CVA Solution

"Razor offers a unique combination of thought leadership in counterparty exposure measurement and state-of-the-art technology. Our credit policy mandate is constantly evolving, and the increasing complexity of the bank's trading and hedging activity required us to identify a solution that is inherently adaptable and extendible."

J. Michael Hemphill,
Chief Risk Officer.
FHLB Pittsburgh

Razor Risk Technologies has invested around the recent and growing market interest in CVA (credit value adjustment), the fair value adjustment for the cost of hedging the credit exposure across the bank's position, as required for accounting transparency and disclosure purposes.

The process of managing credit reserve, and in fact the level of the associated calculations, differ across banks in both the top tier and second tier banks. The common element across each of these institutions is the need to manage available capital.
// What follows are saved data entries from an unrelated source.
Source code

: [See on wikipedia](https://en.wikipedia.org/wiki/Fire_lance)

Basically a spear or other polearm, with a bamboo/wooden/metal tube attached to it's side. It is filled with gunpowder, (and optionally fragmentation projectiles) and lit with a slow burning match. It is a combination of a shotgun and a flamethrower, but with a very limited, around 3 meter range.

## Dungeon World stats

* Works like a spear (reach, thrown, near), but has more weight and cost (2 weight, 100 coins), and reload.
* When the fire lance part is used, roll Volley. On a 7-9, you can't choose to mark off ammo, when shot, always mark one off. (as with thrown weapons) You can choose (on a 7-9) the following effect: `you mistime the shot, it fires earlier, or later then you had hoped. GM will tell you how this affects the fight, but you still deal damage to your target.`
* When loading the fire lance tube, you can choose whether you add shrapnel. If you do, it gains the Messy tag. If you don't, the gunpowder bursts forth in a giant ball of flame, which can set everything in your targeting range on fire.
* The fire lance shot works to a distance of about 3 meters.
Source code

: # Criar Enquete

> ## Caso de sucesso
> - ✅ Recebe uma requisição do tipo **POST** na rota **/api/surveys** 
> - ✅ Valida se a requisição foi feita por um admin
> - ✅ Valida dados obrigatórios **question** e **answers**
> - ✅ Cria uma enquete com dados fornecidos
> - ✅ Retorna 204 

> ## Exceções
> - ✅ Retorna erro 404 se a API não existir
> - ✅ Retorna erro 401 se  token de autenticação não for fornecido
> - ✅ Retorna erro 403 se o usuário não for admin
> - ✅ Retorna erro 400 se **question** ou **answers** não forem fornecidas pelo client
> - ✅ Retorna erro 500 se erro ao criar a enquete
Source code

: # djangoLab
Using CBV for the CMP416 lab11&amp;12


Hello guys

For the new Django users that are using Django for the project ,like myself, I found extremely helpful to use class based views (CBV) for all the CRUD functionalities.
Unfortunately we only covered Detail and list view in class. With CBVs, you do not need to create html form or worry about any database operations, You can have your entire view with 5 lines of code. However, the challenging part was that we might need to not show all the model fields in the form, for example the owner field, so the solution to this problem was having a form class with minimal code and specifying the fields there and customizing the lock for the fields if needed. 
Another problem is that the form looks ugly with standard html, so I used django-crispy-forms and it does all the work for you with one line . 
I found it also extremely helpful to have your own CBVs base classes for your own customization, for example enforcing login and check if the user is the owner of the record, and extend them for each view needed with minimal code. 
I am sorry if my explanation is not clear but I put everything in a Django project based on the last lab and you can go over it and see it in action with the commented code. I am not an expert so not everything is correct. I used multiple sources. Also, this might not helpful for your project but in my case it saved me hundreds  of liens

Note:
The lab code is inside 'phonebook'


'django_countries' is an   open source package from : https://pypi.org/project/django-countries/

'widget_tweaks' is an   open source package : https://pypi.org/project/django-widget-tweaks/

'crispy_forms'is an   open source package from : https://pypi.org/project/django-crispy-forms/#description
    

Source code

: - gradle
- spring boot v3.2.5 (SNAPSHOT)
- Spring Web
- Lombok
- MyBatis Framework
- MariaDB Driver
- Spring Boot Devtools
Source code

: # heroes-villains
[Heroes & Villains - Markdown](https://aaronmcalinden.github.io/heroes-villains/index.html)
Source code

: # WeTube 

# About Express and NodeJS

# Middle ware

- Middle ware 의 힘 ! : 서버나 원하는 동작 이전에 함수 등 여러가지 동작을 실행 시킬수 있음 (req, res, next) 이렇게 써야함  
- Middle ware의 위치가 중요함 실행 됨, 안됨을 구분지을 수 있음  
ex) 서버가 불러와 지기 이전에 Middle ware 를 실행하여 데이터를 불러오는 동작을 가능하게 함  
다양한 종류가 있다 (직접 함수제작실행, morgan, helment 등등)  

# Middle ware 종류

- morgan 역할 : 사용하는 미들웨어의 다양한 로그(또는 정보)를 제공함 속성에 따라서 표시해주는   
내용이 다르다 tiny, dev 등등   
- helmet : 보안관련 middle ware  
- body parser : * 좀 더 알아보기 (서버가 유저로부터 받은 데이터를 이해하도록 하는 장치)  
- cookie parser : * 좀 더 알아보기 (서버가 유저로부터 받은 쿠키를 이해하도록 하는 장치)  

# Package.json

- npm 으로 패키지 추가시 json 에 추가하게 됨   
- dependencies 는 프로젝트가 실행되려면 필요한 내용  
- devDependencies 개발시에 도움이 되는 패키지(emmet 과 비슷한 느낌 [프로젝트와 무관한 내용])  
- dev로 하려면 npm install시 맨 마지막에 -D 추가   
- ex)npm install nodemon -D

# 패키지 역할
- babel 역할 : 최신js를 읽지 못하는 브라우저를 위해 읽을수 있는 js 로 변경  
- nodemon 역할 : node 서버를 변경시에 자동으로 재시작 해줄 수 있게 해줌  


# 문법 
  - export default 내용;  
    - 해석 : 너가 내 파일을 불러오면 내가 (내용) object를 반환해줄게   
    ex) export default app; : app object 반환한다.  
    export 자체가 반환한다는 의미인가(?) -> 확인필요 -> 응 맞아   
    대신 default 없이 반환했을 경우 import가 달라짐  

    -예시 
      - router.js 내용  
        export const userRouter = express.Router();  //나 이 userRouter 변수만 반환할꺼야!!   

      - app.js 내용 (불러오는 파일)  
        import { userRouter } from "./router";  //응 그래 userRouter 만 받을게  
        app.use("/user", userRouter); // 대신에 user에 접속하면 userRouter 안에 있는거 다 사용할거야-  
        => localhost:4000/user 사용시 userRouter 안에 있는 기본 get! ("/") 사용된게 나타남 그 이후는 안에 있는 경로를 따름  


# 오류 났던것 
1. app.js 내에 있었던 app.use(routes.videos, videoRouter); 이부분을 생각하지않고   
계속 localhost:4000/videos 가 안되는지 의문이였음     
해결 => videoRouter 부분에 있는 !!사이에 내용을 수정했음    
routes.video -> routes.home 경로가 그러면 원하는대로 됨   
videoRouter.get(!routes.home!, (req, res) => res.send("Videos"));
Differences in approach include:

  • The extent to which CVA is managed: it can be first an assessment calculation, then a hedging strategy, and then separately a risk-externalization strategy involving contingent credit derivatives,
  • The level at which the bank actively manages or warehouses assessed risk: the extent of how functions are centralised or aligned with the trading desks (i.e.: a centralised group function, or managed at a desk or group level charge from Finance),
  • The extent of hedging of sensitivities (either market or credit) and how they are reconciled back to the front-office trading systems,
  • Model choice (partial estimations or simulated; market-implied, or risk- neutral, historic) dependent on the level/strategy of externalization and the extent that externalized risk vehicles are marked to market,
  • Scope of product/trading book coverage, range & strategies for liquid and illiquid counterparties, and the types of exposures covered,
  • Scope of what risk is assessed for externalized risk and hedging purposes, based on the appetite of warehousing, and what levels of risk are to be externalized (i.e.: above the credit-limit utilisation capital relief for counterparties vs. the managing the whole counterparty exposure),

In most cases, CVA remains part of a broader capital or balance sheet management process, especially important in today's credit constrained market. The important element associated with the market's perspective for CVA is the need for a more extensive and accurate set of instrument, simulation, and attribution analytics; enabling trading teams to ultimately externalize risk at market value, rather than typical risk assessment tolerances. Razor was designed specifically to eliminate this problem, allowing the bank to calculate prices and scenarios accurately.